Help to who? Can it help the 'right' people?

Blimey. I’m quite used to my policy ideas being roundly abused by one set of people or another – in fact it’s not a bad test of an idea’s salience: if no-one at all is outraged it’s probably a non-starter.

But I’m not sure I can remember a policy that has attracted quite such a thorough a kicking as George Osborne’s Help to Buy mortgage guarantee scheme.

We’ve always argued that profligate lending to struggling households desperate to get on the housing ladder was a bad idea. Irresponsible lending means borrowers stretch themselves to make the payments; house prices are artificially inflated, making the affordability crisis worse; banks pump more cash into inflating the bubble than into productive enterprises; interest rate policy is distorted by the need to keep mortgage holders afloat; and ultimately the entire economy is vulnerable to financial shocks and economic crisis.

This is not a prediction; it’s the history of the last fifteen years. And that’s why Shelter spent seven years campaigning for more responsible lending, which the Mortgage Market Review should finally institutionalise when it comes into force next year.

So you wouldn’t be surprised that we were less than impressed by Help to Buy. Nor that the IMF and the mortgage industry itself are pretty nervous about the risk of it becoming a government-backed sub-prime mortgage sector. And as a former boss of mine liked to ask, would you buy meat that was labelled ‘sub-prime’, even if it was George Osborne selling it?

It’s a bit more surprising when the Bank of England chief Mervyn King criticises government policy. And the Telegraph.  And the Daily Mail.

I don’t imagine our opposition, King’s ‘dead sheep savaging’, or even the IMF’s warnings, cause much anxiety among those behind the Help to Buy idea. But when The Sun, the Taxpayers Alliance and Migration Watch all line up to have a go, alarm bells must be going off.

I’d like to offer some support for this beleaguered idea.
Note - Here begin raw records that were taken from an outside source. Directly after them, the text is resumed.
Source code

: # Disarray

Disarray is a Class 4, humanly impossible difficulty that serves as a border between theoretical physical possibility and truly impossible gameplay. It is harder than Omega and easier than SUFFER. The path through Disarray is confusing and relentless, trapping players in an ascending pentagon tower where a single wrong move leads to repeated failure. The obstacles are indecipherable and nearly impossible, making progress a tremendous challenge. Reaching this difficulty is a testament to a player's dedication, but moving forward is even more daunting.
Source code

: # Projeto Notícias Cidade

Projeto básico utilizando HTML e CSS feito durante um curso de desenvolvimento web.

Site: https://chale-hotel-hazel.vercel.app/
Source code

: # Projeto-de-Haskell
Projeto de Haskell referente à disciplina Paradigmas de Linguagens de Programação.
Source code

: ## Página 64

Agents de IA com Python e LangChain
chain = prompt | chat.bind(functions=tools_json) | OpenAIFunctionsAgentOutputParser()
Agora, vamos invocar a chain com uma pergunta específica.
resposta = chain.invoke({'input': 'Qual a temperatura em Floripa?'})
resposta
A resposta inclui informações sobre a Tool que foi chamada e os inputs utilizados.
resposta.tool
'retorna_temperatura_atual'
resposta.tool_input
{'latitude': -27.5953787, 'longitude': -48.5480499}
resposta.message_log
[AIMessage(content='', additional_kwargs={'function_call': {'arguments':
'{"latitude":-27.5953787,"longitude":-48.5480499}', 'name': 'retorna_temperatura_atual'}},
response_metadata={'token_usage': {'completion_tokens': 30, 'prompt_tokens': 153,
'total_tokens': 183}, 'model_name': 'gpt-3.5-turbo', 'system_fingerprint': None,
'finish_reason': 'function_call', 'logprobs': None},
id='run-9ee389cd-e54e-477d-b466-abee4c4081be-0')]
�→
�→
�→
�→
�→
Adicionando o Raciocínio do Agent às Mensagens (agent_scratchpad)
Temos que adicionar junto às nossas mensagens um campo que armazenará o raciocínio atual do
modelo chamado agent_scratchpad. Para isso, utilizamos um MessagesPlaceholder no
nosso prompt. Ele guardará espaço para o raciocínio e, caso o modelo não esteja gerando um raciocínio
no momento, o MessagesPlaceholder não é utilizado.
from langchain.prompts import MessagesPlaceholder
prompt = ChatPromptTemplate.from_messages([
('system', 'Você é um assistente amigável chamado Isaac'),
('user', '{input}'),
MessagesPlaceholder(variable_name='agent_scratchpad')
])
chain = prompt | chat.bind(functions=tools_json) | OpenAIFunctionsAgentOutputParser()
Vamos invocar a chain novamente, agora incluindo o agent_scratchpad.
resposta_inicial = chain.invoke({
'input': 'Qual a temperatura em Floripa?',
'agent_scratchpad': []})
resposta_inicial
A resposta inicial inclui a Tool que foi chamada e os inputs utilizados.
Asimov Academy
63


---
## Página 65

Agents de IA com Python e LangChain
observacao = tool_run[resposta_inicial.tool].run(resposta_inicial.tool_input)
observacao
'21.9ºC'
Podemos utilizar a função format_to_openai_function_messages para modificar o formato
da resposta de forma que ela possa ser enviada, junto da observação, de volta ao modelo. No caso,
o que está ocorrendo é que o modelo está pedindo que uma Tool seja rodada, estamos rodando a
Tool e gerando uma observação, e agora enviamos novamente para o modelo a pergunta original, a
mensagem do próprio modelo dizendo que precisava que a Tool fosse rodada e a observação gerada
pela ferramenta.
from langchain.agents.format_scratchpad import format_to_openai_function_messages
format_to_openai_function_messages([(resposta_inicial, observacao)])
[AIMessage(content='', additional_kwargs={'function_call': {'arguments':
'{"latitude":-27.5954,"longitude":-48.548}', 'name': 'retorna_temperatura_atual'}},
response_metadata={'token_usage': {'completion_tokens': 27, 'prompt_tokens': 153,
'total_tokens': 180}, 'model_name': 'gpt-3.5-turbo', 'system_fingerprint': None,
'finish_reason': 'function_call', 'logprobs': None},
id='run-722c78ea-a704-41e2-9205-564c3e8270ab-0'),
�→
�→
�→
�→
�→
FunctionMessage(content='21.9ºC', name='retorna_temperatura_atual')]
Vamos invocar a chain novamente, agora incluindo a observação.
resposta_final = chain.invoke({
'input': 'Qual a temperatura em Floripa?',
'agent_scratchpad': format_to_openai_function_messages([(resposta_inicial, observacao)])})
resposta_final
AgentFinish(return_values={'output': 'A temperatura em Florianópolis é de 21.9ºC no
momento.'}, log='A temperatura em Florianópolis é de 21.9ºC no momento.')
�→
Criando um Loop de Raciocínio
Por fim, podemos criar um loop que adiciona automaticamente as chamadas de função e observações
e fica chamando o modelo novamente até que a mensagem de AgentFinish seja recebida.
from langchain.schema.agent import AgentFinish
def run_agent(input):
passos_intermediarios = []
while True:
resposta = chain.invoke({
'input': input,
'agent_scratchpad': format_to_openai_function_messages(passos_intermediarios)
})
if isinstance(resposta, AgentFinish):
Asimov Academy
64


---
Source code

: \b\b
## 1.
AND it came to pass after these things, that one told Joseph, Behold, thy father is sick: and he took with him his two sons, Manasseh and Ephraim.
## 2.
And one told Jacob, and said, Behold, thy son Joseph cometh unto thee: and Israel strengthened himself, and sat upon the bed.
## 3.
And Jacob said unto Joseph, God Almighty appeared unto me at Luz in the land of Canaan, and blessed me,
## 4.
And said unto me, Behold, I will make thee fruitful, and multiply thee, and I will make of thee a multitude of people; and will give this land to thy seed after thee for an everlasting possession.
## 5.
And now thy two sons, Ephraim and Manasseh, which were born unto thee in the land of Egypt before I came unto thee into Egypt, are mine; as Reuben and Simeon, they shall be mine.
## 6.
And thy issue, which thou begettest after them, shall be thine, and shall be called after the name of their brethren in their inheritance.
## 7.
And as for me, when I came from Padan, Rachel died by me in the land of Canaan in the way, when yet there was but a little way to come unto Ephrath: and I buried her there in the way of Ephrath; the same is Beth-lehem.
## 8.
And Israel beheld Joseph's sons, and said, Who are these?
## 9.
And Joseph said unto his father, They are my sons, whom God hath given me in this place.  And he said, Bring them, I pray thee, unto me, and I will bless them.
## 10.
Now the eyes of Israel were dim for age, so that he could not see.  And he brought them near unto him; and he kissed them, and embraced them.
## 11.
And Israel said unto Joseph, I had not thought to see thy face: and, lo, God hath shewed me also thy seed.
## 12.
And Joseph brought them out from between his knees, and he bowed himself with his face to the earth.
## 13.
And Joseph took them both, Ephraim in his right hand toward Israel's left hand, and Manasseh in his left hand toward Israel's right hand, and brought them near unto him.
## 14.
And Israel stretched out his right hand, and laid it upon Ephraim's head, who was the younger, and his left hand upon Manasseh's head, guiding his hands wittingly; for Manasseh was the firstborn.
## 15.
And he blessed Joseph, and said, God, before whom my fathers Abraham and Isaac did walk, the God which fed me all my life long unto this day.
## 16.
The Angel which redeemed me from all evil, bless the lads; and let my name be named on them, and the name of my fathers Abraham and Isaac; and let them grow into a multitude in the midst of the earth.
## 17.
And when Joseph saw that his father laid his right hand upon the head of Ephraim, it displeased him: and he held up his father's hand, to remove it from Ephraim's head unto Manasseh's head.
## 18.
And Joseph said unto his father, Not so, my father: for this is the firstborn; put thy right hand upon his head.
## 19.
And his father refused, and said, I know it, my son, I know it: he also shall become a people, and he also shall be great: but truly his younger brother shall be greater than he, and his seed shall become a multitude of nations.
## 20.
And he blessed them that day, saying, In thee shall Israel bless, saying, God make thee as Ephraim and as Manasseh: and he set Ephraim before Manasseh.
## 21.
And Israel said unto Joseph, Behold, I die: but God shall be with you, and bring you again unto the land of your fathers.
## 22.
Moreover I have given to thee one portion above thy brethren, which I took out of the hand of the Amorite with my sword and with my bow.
Within reason: as our video shows, pumping excess credit into inflated house prices is clearly unwise – but there might just be a beneficial side effect. Migration Watch don’t like Help to Buy because it might help foreigners to buy British homes.

Similarly Ministers insist that Help to Buy will not help second homeowners or buy to let landlords to outbid first time buyers – but have struggled to say how they’ll stop this from happening, causing Labour to dub it the ‘spare home subsidy’. To save the political skin of this flagship policy, the government will need to fix both problems.

Personally vetting every applicant is notoriously difficult, as is adding clauses to the sale documents that would restrict who can buy these homes. Restrictive covenants in leases are currently possible, but hard to enforce. And leaseholders’ enfranchisement rights make it even harder. These allow leaseholders to buy the freehold on their home – removing any restrictions included in the lease.

Without such workable restrictions there is a good chance that lots of public subsidy will go to the wrong people – those who are already well off, but fancy expanding their property portfolio with some generous government support.

Even if the vetting process does work, there’s still the problem of the initial subsidy leaking out into the market: when that first buyer comes to sell their subsidised home, those best placed to buy it will be those with large amounts of equity already, not the next struggling first time buyer, who will need another slug of tax payer funded largesse.  It would be far better if the subsidy could stay attached to the home, making it cheaper for the next generation of buyers.

So before the scheme launches next year, my hope is that government will introduce a new legal mechanism keep these subsidised homes in the right hands – presumably by beefing up the law on restrictive covenants, so that enforceable restrictions can travel forward with the deeds for the home, and overcoming the problem of leaseholder enfranchisement.

This has long been a bug bear of the small but vibrant movement for alternative housing tenure models – such as Mutual Homeownership Trusts, Community Land Trusts, or Cohousing. Such models tend to rely in keeping assets out of the market to prevent subsidy leaking out and prices rising to unaffordable levels. The enfranchisement rules mean that leaseholders can almost always buy the freehold, capturing  the community interest for themselves and destroying the long term affordability.

So far the call for legal changes to solve this problem has been ignored by government. It would be a nice irony if George’s Sub-Prime Medicine turned out to be the thing that removed a major barrier to genuinely innovative approaches to solving the affordability crisis.